Encoding and Evolution

Applications change over time, requiring adaptations to features and data storage.

Relational databases use schema migrations to handle data changes, while schema-on-read databases allow for mixed data formats without enforcing a schema.

Application code changes are often needed when data formats or schemas change, but these changes can’t always happen instantaneously. This is especially true for large applications, where rolling upgrades are used for server-side applications and user updates are dependent on client-side applications.

Maintaining compatibility in both directions is crucial for systems with old and new code and data formats. Backward compatibility allows newer code to read older data, while forward compatibility allows older code to read newer data.

Backward compatibility is straightforward, but forward compatibility is challenging because older code must ignore new additions. A specific challenge arises when older code updates records with new fields, potentially losing data if the fields are not preserved.

This chapter explores data encoding formats like JSON, XML, Protocol Buffers, and Avro, focusing on schema changes and coexistence of old and new data. It also discusses their applications in databases, web services, REST APIs, RPCs, workflow engines, and event-driven systems.

Formats for Encoding Data

Programs use two data representations: in-memory structures optimized for CPU access and byte sequences for file storage or network transmission. Encoding translates in-memory data to byte sequences, while decoding reverses the process.

Terminology clash

The term “serialization” is avoided in this book due to its different meaning in the context of transactions.

Most systems require conversion between in-memory objects and flat byte sequences, leading to a variety of libraries and encoding formats.

Language-Specific Formats

Built-in encoding libraries, while convenient, are problematic due to language dependency, security risks, versioning challenges, and inefficiency. These issues make them unsuitable for anything beyond transient purposes.

JSON, XML, and Binary Variants

JSON, XML, and CSV are popular standardized data encoding formats, but each has limitations. XML is verbose and lacks number encoding clarity, JSON doesn’t distinguish between integer and floating-point numbers, and CSV lacks schema support and struggles with nested data. Despite these flaws, these formats remain widely used, especially for data interchange between organizations.

JSON Schema

JSON Schema is widely used for modeling data exchanged between systems or stored, appearing in web services, schema registries, and databases.

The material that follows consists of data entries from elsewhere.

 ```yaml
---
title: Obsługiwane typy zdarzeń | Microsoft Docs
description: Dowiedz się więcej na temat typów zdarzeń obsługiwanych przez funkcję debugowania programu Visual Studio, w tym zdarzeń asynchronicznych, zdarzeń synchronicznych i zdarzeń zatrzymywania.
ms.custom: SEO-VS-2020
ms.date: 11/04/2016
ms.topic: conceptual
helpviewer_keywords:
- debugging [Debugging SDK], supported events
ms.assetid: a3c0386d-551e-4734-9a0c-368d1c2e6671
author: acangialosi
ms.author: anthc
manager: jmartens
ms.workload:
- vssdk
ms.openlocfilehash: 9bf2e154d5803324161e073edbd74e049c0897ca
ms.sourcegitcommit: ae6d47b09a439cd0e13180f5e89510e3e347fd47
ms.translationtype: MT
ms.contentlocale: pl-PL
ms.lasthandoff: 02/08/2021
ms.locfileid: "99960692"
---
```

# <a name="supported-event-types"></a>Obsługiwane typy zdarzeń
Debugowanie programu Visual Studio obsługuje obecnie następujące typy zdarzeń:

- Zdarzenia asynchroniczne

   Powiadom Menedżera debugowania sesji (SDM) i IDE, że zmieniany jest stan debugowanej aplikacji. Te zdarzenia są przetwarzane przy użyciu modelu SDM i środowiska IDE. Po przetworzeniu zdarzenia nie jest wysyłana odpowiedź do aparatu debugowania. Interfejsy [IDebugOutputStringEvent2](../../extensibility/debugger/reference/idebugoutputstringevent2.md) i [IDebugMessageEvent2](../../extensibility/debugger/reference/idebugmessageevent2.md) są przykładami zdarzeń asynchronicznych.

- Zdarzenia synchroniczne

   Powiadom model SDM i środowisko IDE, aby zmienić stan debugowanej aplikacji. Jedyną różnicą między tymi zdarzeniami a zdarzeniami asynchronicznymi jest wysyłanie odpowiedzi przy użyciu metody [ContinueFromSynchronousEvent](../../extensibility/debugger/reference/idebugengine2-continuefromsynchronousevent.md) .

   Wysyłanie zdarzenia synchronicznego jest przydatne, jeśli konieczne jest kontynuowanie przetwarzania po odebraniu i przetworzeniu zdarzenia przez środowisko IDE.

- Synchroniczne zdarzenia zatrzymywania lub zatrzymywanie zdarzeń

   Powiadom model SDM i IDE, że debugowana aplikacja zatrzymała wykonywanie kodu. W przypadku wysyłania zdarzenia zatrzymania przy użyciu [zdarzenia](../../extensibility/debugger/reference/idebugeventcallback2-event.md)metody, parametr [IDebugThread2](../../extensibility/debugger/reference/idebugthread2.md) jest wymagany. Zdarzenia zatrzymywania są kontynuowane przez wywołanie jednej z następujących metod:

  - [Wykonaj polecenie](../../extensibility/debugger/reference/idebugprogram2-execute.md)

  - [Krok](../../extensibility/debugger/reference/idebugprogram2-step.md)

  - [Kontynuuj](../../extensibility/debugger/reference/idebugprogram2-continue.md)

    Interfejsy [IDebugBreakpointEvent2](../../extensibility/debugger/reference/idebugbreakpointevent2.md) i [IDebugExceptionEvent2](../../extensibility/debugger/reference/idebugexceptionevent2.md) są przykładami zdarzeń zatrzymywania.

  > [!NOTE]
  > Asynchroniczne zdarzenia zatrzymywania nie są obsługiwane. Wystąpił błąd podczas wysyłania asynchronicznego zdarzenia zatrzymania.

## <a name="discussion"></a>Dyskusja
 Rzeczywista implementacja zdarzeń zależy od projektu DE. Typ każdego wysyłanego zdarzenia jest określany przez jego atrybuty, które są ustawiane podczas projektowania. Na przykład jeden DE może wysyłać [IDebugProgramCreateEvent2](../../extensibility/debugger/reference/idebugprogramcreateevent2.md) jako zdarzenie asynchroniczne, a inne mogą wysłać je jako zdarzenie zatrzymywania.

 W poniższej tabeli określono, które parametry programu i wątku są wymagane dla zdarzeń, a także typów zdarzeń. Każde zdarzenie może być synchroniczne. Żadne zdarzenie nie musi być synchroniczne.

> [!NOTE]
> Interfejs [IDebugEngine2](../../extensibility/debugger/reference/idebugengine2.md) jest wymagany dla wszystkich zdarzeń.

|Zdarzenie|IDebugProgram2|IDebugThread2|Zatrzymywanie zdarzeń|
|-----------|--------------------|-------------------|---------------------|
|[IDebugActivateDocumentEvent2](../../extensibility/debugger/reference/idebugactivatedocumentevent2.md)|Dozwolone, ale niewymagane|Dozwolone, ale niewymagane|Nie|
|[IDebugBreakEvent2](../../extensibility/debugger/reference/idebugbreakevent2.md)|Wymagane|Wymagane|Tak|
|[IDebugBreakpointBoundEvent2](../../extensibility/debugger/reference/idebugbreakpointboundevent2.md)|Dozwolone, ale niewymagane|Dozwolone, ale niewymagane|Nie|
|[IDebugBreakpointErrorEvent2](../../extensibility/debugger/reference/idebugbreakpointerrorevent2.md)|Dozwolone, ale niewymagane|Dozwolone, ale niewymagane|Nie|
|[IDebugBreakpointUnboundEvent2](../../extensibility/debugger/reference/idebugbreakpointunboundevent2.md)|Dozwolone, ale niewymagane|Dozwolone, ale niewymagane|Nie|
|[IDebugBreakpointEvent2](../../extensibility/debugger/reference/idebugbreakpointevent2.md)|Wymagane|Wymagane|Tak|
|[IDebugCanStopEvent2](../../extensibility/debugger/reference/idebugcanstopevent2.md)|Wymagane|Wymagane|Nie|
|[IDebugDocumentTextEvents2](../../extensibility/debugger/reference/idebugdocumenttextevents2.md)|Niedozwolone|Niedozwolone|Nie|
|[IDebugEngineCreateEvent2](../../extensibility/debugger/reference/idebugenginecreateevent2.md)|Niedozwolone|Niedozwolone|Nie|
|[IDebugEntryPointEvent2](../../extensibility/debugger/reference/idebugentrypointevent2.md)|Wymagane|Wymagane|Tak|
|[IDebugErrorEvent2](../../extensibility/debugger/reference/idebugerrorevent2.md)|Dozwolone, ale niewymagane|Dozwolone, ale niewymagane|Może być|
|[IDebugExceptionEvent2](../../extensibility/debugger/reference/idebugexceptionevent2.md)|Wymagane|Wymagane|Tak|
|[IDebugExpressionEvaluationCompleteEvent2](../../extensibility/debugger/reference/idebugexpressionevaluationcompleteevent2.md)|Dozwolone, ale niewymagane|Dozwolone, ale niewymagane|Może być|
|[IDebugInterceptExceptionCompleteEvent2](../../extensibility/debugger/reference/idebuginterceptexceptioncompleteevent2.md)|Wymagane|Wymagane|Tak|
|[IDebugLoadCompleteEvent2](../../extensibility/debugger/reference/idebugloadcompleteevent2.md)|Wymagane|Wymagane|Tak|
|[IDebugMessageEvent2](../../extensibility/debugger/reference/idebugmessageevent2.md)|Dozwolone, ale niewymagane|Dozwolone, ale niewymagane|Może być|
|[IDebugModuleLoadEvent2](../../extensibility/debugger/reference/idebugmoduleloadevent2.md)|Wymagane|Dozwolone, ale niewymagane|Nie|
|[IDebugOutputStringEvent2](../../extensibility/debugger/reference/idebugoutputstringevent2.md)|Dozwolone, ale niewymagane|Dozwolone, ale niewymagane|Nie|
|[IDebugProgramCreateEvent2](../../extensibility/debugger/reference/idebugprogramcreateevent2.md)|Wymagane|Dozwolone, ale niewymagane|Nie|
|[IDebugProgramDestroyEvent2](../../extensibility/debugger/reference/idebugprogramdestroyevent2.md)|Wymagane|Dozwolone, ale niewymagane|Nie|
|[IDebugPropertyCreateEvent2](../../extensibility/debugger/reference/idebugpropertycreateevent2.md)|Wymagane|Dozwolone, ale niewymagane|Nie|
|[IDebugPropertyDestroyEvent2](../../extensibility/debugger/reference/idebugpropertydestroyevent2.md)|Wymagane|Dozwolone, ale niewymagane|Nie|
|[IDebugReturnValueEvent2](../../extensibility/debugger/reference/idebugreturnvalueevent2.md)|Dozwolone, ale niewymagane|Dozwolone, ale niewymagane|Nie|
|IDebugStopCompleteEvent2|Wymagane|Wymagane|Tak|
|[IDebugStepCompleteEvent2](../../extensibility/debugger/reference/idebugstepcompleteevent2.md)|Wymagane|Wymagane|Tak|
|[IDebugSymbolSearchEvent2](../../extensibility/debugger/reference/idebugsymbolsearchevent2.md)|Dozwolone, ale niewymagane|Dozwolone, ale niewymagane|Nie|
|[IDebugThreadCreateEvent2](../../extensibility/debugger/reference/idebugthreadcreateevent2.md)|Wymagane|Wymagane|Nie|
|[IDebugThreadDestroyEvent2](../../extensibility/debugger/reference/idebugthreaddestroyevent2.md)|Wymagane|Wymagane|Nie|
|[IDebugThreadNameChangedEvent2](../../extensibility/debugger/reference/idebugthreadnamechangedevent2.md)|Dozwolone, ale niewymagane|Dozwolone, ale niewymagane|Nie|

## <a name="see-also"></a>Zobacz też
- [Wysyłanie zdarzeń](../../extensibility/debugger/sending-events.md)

JSON Schema includes standard primitive types and a validation specification for overlaying constraints on fields.

JSON Schemas can have open or closed content models. Open models, enabled by default with additionalProperties set to true, allow any field not defined in the schema.

JSON Schema, while powerful, can be challenging due to features like conditional logic and remote schema references.

Binary encodings

Binary encodings for JSON and XML, such as MessagePack and WBXML, offer more compact and faster parsing than their textual counterparts. However, these binary formats are not as widely adopted.

Some formats extend JSON/XML datatypes without changing the data model, requiring all object field names to be included in encoded data.

{
  "userName": "Martin",
  "favoriteNumber": 1337,
  "interests": ["daydreaming", "hacking"]
}

Example of MessagePack binary encoding for JSON shown in Figure 5-2.

The first byte, 0x83, indicates an object with three fields.
Second byte, 0xa8, indicates an eight-byte string.
The next eight bytes contain the ASCII field name userName.
Seven bytes encode the string Martin with prefix 0xa6.

Binary JSON encoding is only slightly more compact than textual JSON, raising questions about its value. However, more efficient encoding methods are explored later.

Protocol Buffers

Protocol Buffers (protobuf) is a binary encoding library developed at Google, similar to Apache Thrift.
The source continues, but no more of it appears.